▶ **Your task**
What lines of the data below hold the string "state"? Copy each one out.

[Start of Attachment]

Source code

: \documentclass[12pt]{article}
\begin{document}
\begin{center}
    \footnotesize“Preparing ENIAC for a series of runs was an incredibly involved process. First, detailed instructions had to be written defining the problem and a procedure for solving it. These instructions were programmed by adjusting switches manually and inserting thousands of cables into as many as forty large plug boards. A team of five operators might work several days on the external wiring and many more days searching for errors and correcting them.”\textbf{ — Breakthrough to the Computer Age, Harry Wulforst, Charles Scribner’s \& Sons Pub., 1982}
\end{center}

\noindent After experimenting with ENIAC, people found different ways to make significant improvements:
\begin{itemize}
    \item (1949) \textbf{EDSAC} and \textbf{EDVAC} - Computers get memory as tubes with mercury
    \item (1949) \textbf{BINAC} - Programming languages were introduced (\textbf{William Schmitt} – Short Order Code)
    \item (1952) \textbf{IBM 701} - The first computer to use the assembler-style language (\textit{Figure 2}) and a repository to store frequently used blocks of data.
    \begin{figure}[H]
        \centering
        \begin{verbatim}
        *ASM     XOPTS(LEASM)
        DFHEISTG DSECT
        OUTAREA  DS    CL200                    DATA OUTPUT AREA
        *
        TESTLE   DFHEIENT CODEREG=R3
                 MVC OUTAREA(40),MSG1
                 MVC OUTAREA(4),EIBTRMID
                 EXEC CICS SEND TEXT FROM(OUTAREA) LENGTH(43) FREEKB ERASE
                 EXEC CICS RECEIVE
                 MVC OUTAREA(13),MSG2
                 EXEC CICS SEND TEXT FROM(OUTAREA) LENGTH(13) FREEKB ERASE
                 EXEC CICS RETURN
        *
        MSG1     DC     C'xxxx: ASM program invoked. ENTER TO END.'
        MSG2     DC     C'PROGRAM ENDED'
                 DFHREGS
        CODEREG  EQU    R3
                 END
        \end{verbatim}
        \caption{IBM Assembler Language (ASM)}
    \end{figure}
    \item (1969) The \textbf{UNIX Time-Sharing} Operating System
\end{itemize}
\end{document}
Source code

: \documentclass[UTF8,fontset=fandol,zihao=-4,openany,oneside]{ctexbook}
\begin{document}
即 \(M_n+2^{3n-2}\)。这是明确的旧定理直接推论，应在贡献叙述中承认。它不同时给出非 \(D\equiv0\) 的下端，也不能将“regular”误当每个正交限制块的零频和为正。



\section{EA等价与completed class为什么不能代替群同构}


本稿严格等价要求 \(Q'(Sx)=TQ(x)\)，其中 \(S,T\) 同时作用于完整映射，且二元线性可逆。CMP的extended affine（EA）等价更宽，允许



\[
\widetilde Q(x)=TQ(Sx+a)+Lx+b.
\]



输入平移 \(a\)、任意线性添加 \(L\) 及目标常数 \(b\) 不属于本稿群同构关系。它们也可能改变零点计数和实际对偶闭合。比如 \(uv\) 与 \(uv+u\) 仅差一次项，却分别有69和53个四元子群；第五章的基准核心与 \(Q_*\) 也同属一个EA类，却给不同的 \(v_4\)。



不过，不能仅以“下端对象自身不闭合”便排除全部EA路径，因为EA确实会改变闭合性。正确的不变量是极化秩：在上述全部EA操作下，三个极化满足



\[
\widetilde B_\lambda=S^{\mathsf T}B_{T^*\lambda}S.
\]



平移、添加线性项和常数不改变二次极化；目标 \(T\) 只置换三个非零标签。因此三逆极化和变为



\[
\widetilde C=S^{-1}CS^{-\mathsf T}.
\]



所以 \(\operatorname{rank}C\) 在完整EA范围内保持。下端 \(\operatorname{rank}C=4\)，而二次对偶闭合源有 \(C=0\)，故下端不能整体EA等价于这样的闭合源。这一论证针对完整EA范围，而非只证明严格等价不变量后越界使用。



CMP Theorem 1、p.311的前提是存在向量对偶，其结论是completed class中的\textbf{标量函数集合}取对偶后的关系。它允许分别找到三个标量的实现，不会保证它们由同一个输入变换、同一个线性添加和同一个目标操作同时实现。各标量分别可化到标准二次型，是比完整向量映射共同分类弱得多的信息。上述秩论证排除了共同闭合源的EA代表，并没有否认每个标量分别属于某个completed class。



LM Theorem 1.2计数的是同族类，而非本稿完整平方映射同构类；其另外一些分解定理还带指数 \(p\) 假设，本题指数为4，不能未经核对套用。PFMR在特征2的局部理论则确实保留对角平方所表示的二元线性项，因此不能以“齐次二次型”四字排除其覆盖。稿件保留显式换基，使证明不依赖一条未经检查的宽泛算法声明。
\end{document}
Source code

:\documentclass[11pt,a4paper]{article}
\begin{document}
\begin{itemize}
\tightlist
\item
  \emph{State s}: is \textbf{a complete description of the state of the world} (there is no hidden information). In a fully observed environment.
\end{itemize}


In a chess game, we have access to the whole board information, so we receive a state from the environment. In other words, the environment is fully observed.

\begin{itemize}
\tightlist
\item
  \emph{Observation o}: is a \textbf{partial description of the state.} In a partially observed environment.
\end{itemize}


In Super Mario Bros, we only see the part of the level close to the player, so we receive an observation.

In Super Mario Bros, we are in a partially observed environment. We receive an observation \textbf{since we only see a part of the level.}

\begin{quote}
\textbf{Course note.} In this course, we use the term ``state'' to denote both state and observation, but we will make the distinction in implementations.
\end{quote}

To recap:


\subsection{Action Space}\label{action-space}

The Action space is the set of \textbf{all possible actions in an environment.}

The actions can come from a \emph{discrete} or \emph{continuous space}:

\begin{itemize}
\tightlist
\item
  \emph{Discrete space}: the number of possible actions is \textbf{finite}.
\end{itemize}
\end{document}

[End of Attachment]

▶ **Answer to the problem**
  \emph{State s}: is \textbf{a complete description of the state of the world} (there is no hidden information). In a fully observed environment.
In a chess game, we have access to the whole board information, so we receive a state from the environment. In other words, the environment is fully observed.
  \emph{Observation o}: is a \textbf{partial description of the state.} In a partially observed environment.
\textbf{Course note.} In this course, we use the term ``state'' to denote both state and observation, but we will make the distinction in implementations.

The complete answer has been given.